On morning of the 14th November the 5th Brigade mounted an attack with assistance from the 7th Brigade which drew a response by the German artillery along the whole line. During the afternoon 18 enemy aircraft flew over the 22nd Battalion line reconnoitring the position, dropping light signals as markers. At this time ‘C’ Company was manning the front trench, and under the direction of the enemy aircraft was being heavily shelled. With great danger to his men unfolding Captain JS Dooley (photograph right, courtesy of LWH collection) coolly led his men forward some 120 yards and occupied shell craters until dusk, also making sure that they did not advance too far to come within range of their own artillery. Whilst the trenches held by the 22nd Battalion were practically destroyed, the company suffered only three casualties, and for this action Capt. Dooley was awarded the Military Cross. 548 Pte Adams who acted as a runner through the heavy artillery barrage back to Battalion HQ was also awarded the Military Medal. The following day and while the 5th Brigade attack was still taking place, 505 Pte Kenyon volunteered to look for wounded Sgt Lusby and successfully led him back through the enemy barrage, and was awarded the Military Medal. Later that evening the 22nd Battalion was relieved by the 21st Battalion and returned to Flers Trench, where they continued to perform fatigue work and carrying duties for front line units, plus construction of deep dugouts.
On the 19th November 1916, on what would be the day after the end of the four & half month Battle of the Somme, the 22nd Battalion was relieved by British 2nd Infantry Brigade. Once again it proved to be a great ordeal moving over many kilometres devoid of any duckboards, and as Capt. Gorman recalled ‘with the vision of the YMCA soup kitchen driving the men on.’ Four nights were then spent in huts near Fricourt, and the following days were given to the removal of mud from the adjacent roads and carry out Corps Engineering work including road construction.
As the war correspondent Charles Bean wrote in his Official History, the period that the AIF spent on the Somme in the Flers sector formed the most trying period ever experienced by the AIF on any front. The two attacks made by the AIF Brigades failed to make any significant gain and with the conditions worsening across the whole front General Haig ordered the halt to the great Somme Offensive on the 18th November 1916.

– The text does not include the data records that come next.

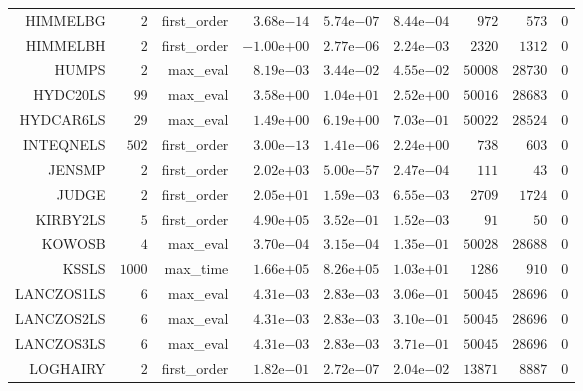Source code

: \begin{longtable}{rrrrrrrrr}
HIMMELBG & \(     2\) & first\_order & \( 3.68\)e\(-14\) & \( 5.74\)e\(-07\) & \( 8.44\)e\(-04\) & \(   972\) & \(   573\) & \(     0\) \\
HIMMELBH & \(     2\) & first\_order & \(-1.00\)e\(+00\) & \( 2.77\)e\(-06\) & \( 2.24\)e\(-03\) & \(  2320\) & \(  1312\) & \(     0\) \\
HUMPS & \(     2\) & max\_eval & \( 8.19\)e\(-03\) & \( 3.44\)e\(-02\) & \( 4.55\)e\(-02\) & \( 50008\) & \( 28730\) & \(     0\) \\
HYDC20LS & \(    99\) & max\_eval & \( 3.58\)e\(+00\) & \( 1.04\)e\(+01\) & \( 2.52\)e\(+00\) & \( 50016\) & \( 28683\) & \(     0\) \\
HYDCAR6LS & \(    29\) & max\_eval & \( 1.49\)e\(+00\) & \( 6.19\)e\(+00\) & \( 7.03\)e\(-01\) & \( 50022\) & \( 28524\) & \(     0\) \\
INTEQNELS & \(   502\) & first\_order & \( 3.00\)e\(-13\) & \( 1.41\)e\(-06\) & \( 2.24\)e\(+00\) & \(   738\) & \(   603\) & \(     0\) \\
JENSMP & \(     2\) & first\_order & \( 2.02\)e\(+03\) & \( 5.00\)e\(-57\) & \( 2.47\)e\(-04\) & \(   111\) & \(    43\) & \(     0\) \\
JUDGE & \(     2\) & first\_order & \( 2.05\)e\(+01\) & \( 1.59\)e\(-03\) & \( 6.55\)e\(-03\) & \(  2709\) & \(  1724\) & \(     0\) \\
KIRBY2LS & \(     5\) & first\_order & \( 4.90\)e\(+05\) & \( 3.52\)e\(-01\) & \( 1.52\)e\(-03\) & \(    91\) & \(    50\) & \(     0\) \\
KOWOSB & \(     4\) & max\_eval & \( 3.70\)e\(-04\) & \( 3.15\)e\(-04\) & \( 1.35\)e\(-01\) & \( 50028\) & \( 28688\) & \(     0\) \\
KSSLS & \(  1000\) & max\_time & \( 1.66\)e\(+05\) & \( 8.26\)e\(+05\) & \( 1.03\)e\(+01\) & \(  1286\) & \(   910\) & \(     0\) \\
LANCZOS1LS & \(     6\) & max\_eval & \( 4.31\)e\(-03\) & \( 2.83\)e\(-03\) & \( 3.06\)e\(-01\) & \( 50045\) & \( 28696\) & \(     0\) \\
LANCZOS2LS & \(     6\) & max\_eval & \( 4.31\)e\(-03\) & \( 2.83\)e\(-03\) & \( 3.10\)e\(-01\) & \( 50045\) & \( 28696\) & \(     0\) \\
LANCZOS3LS & \(     6\) & max\_eval & \( 4.31\)e\(-03\) & \( 2.83\)e\(-03\) & \( 3.71\)e\(-01\) & \( 50045\) & \( 28696\) & \(     0\) \\
LOGHAIRY & \(     2\) & first\_order & \( 1.82\)e\(-01\) & \( 2.72\)e\(-07\) & \( 2.04\)e\(-02\) & \( 13871\) & \(  8887\) & \(     0\) \\

\end{longtable}
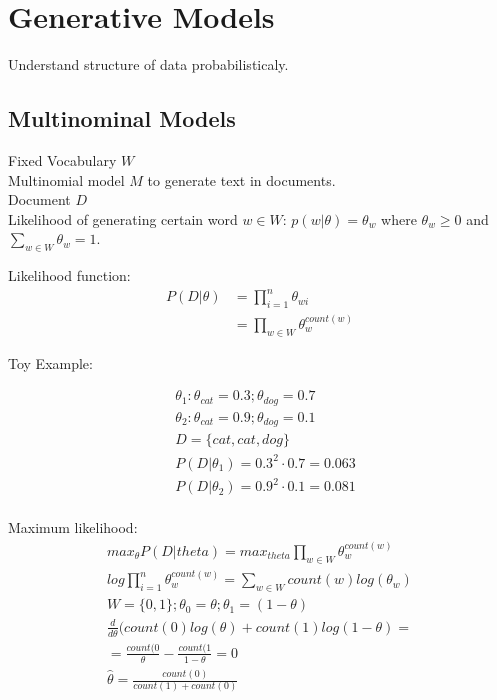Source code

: \section{Generative Models}
Understand structure of data probabilisticaly.

\subsection{Multinominal Models}

Fixed Vocabulary $W$\\

Multinomial model $M$ to generate text in documents.\\

Document $D$\\

Likelihood of generating certain word $w \in W$: $p(w|\theta)=\theta_w$ where $\theta_w \geq 0$ and $\sum _{w\in W} \theta _ w = 1$.

Likelihood function:\\

\begin{align*}
P(D|\theta) &= \prod_{i=1}^n \theta_{wi}\\
&= \prod_{w \in W} \theta_w^{count(w)}
\end{align*}

Toy Example:

\begin{align*}
&\theta_1: \theta_{cat}=0.3; \theta_{dog}=0.7\\
&\theta_2: \theta_{cat}=0.9; \theta_{dog}=0.1\\
&D = \{cat,cat,dog\}\\
&P(D|\theta_1)= 0.3^2 \cdot 0.7 = 0.063\\
&P(D|\theta_2)= 0.9^2 \cdot 0.1 = 0.081\\
\end{align*}

Maximum likelihood:\\
\begin{align*}
max_{\theta}P(D|theta) = max_{theta} \prod_{w \in W} \theta_w^{count(w)}\\
log \prod_{i=1}^n \theta_w^{count(w)} = \sum_{w \in W} count(w) log(\theta_w)\\
W=\{0,1\}; \theta_0=\theta; \theta_1=(1-\theta)\\
\frac{d}{d \theta}(count(0) log(\theta) + count(1)log(1-\theta) =\\
= \frac{count(0}{\theta} - \frac{count(1}{1-\theta} = 0\\
\hat{\theta}=\frac{count(0)}{count(1)+count(0)}
\end{align*}

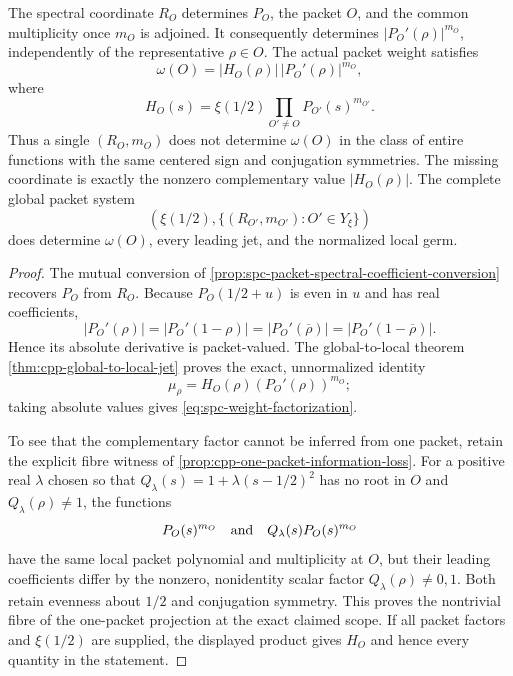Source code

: \begin{proposition}
\label{prop:spc-jet-weight-information}
The spectral coordinate \(R_O\) determines \(P_O\), the packet \(O\), and
the common multiplicity once \(m_O\) is adjoined.  It consequently determines
\(|P_O'(\rho)|^{m_O}\), independently of the representative
\(\rho\in O\).  The actual packet weight satisfies
\begin{equation}
\label{eq:spc-weight-factorization}
 \omega(O)
 =
 |H_O(\rho)|\,|P_O'(\rho)|^{m_O},
\end{equation}
where
\[
 H_O(s)=\xi(1/2)
 \prod_{O'\ne O}P_{O'}(s)^{m_{O'}}.
\]
Thus a single \((R_O,m_O)\) does not determine \(\omega(O)\) in the class of
entire functions with the same centered sign and conjugation symmetries.  The
missing coordinate is exactly the nonzero complementary value
\(|H_O(\rho)|\).  The complete global packet system
\[
 \left(\xi(1/2),\{(R_{O'},m_{O'}):O'\in Y_\xi\}\right)
\]
does determine \(\omega(O)\), every leading jet, and the normalized local
germ.
\end{proposition}

\begin{proof}
The mutual conversion of \cref{prop:spc-packet-spectral-coefficient-conversion}
recovers \(P_O\) from \(R_O\).  Because
\(P_O(1/2+u)\) is even in \(u\) and has real coefficients,
\[
 |P_O'(\rho)|
 =|P_O'(1-\rho)|
 =|P_O'(\overline\rho)|
 =|P_O'(1-\overline\rho)|.
\]
Hence its absolute derivative is packet-valued.  The global-to-local theorem
\cref{thm:cpp-global-to-local-jet} proves the exact, unnormalized identity
\[
 \mu_\rho=H_O(\rho)(P_O'(\rho))^{m_O};
\]
taking absolute values gives \eqref{eq:spc-weight-factorization}.

To see that the complementary factor cannot be inferred from one packet,
retain the explicit fibre witness of
\cref{prop:cpp-one-packet-information-loss}.  For a positive real
\(\lambda\) chosen so that
\(Q_\lambda(s)=1+\lambda(s-1/2)^2\) has no root in \(O\) and
\(Q_\lambda(\rho)\ne1\), the functions
\[
 P_O(s)^{m_O}
 \quad\hbox{and}\quad
 Q_\lambda(s)P_O(s)^{m_O}
\]
  have the same local packet polynomial and multiplicity at \(O\), but their
  leading coefficients differ by the nonzero, nonidentity scalar factor
  \(Q_\lambda(\rho)\ne0,1\).
Both retain evenness about \(1/2\) and conjugation symmetry.  This proves the
nontrivial fibre of the one-packet projection at the exact claimed scope.  If
all packet factors and \(\xi(1/2)\) are supplied, the displayed product gives
\(H_O\) and hence every quantity in the statement.
\end{proof}

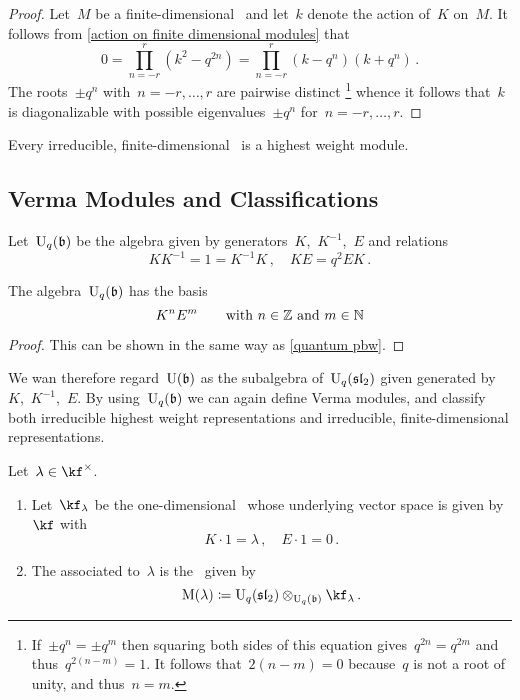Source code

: \documentclass[a4paper, 11pt, oneside]{scrartcl}
\begin{document}
\begin{proof}
  Let~$M$ be a finite-dimensional~ and let~$k$ denote the action of~$K$ on~$M$.
  It follows from \cref{action on finite dimensional modules} that
  \[
    0
    =
    \prod_{n = -r}^r ( k^2 - q^{2n} )
    =
    \prod_{n = -r}^r ( k - q^n ) ( k + q^n ) \,.
  \]
  The roots~$\pm q^n$ with~$n = -r, \dotsc, r$ are pairwise distinct%
  \footnote{
    If~$\pm q^n = \pm q^m$ then squaring both sides of this equation gives~$q^{2n} = q^{2m}$ and thus~$q^{2(n-m)} = 1$.
    It follows that~$2(n-m) = 0$ because~$q$ is not a root of unity, and thus~$n = m$.
  }
  whence it follows that~$k$ is diagonalizable with possible eigenvalues~$\pm q^n$ for~$n = -r, \dotsc, r$.
\end{proof}

\begin{corollary}
  Every irreducible, finite-dimensional~ is a highest weight module.
\end{corollary}



\subsection{Verma Modules and Classifications}

\begin{definition}
  Let~$\operatorname{U}_q(\mathfrak{b})$ be the algebra given by generators~$K$,~$K^{-1}$,~$E$ and relations
  \[
    K K^{-1} = 1 = K^{-1} K \,,
    \quad
    K E = q^2 E K \,.
  \]
\end{definition}

\begin{proposition}
  The algebra~$\operatorname{U}_q(\mathfrak{b})$ has the basis
  \[
    K^n E^m
    \qquad
    \text{with~$n \in \mathbb{Z}$ and~$m \in \mathbb{N}$}
  \]
\end{proposition}

\begin{proof}
  This can be shown in the same way as \cref{quantum pbw}.
\end{proof}

We wan therefore regard~$\operatorname{U}(\mathfrak{b})$ as the subalgebra of~$\operatorname{U}_q(\mathfrak{sl}_2)$ given generated by~$K$,~$K^{-1}$,~$E$.
By using~$\operatorname{U}_q(\mathfrak{b})$ we can again define Verma modules, and classify both irreducible highest weight representations and irreducible, finite-dimensional representations.

\begin{definition}
  Let~$\lambda \in \kf^\times$.
  \begin{enumerate}
    \item
      Let~$\kf_\lambda$ be the one-dimensional~ whose underlying vector space is given by~$\kf$ with
      \[
        K \cdot 1 = \lambda \,,
        \quad
        E \cdot 1 = 0 \,.
      \]
    \item
      The  associated to~$\lambda$ is the~ given by
      \[
        \verma(\lambda)
        \defined
        \Univ_q(\sllie_2) \tensor_{\Univ_q(\blie)} \kf_\lambda \,.
      \]
  \end{enumerate}
\end{definition}
\end{document}
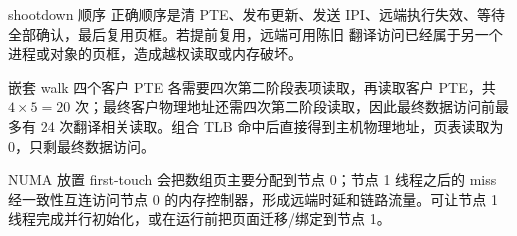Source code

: \begin{chapteranswer}{shootdown 顺序}
正确顺序是清 PTE、发布更新、发送 IPI、远端执行失效、等待全部确认，最后复用页框。若提前复用，远端可用陈旧  翻译访问已经属于另一个进程或对象的页框，造成越权读取或内存破坏。
\end{chapteranswer}

\begin{chapteranswer}{嵌套 walk}
四个客户 PTE 各需要四次第二阶段表项读取，再读取客户 PTE，共 $4\times5=20$ 次；最终客户物理地址还需四次第二阶段读取，因此最终数据访问前最多有 24 次翻译相关读取。组合 TLB 命中后直接得到主机物理地址，页表读取为 0，只剩最终数据访问。
\end{chapteranswer}

\begin{chapteranswer}{NUMA 放置}
first-touch 会把数组页主要分配到节点 0；节点 1 线程之后的 miss 经一致性互连访问节点 0 的内存控制器，形成远端时延和链路流量。可让节点 1 线程完成并行初始化，或在运行前把页面迁移/绑定到节点 1。
\end{chapteranswer}
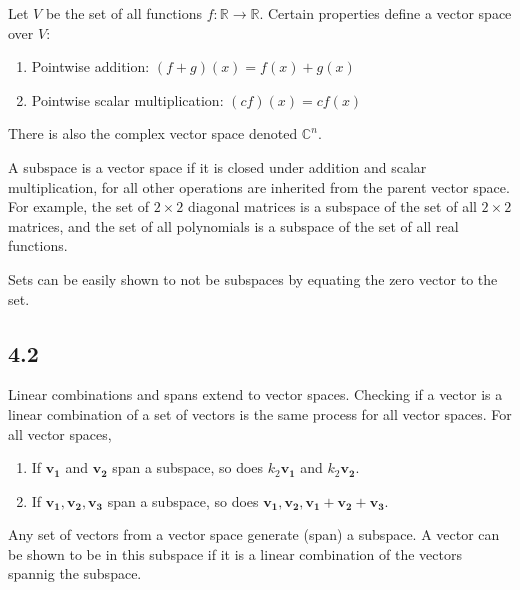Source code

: \documentclass{article}
\begin{document}
    Let $V$ be the set of all functions $f: \mathbb{R} \rightarrow \mathbb{R}$. 
    Certain properties define a vector space over $V$:
    \begin{enumerate}
        \item Pointwise addition: $(f + g)(x) = f(x) + g(x)$
        \item Pointwise scalar multiplication: $(cf)(x) = cf(x)$
    \end{enumerate}
    There is also the complex vector space denoted $\mathbb{C}^n$.

    A subspace is a vector space if it is closed under addition and scalar multiplication, 
    for all other operations are inherited from the parent vector space. 
    For example, the set of $2 \times 2$ diagonal matrices is a subspace of the set of all $2 \times 2$ matrices,
    and the set of all polynomials is a subspace of the set of all real functions.

    Sets can be easily shown to not be subspaces by equating the zero vector to the set.

    \subsection*{4.2}
    Linear combinations and spans extend to vector spaces. 
    Checking if a vector is a linear combination of a set of vectors 
    is the same process for all vector spaces.
    For all vector spaces,
    \begin{enumerate}
        \item If $\mathbf{v_1}$ and $\mathbf{v_2}$ span a subspace, so does $k_2 \mathbf{v_1}$ and $k_2 \mathbf{v_2}$.
        \item If $\mathbf{v_1, v_2, v_3}$ span a subspace, so does $\mathbf{v_1, v_2, v_1 + v_2 + v_3}$.
    \end{enumerate}

    Any set of vectors from a vector space generate (span) a subspace.
    A vector can be shown to be in this subspace if it is a linear combination of the vectors spannig the subspace.
    
\end{document}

For the 22nd Battalion its time in the Flers sector was as much a fight of survival against the elements as it was the enemy. From the CWGC records nineteen men from the Battalion were killed over the period that they were at Flers, including 19 year-old 2356 L-Cpl Quinn of the 5th/22nd who died from his wounds after being hit by a shell on the 15th November, but this death toll could have been greater if it were not for the clear thinking of men such as Capt. Dooley as described earlier.
For the 22nd Battalion the last days of November were spent at Dernancourt, where on a snowy field the mud-stained Battalion was inspected by AIF 2nd Division Commanding Officer General Legge. On the 1st December 1916, after a slow and cold railway journey, the village of Flesselles was reached and where the Battalion would stay seventeen pleasant days. Here the men were re-equipped and enjoyed excellent Christmas dinners, in lieu of Christmas itself which was to be spent back in the front-line.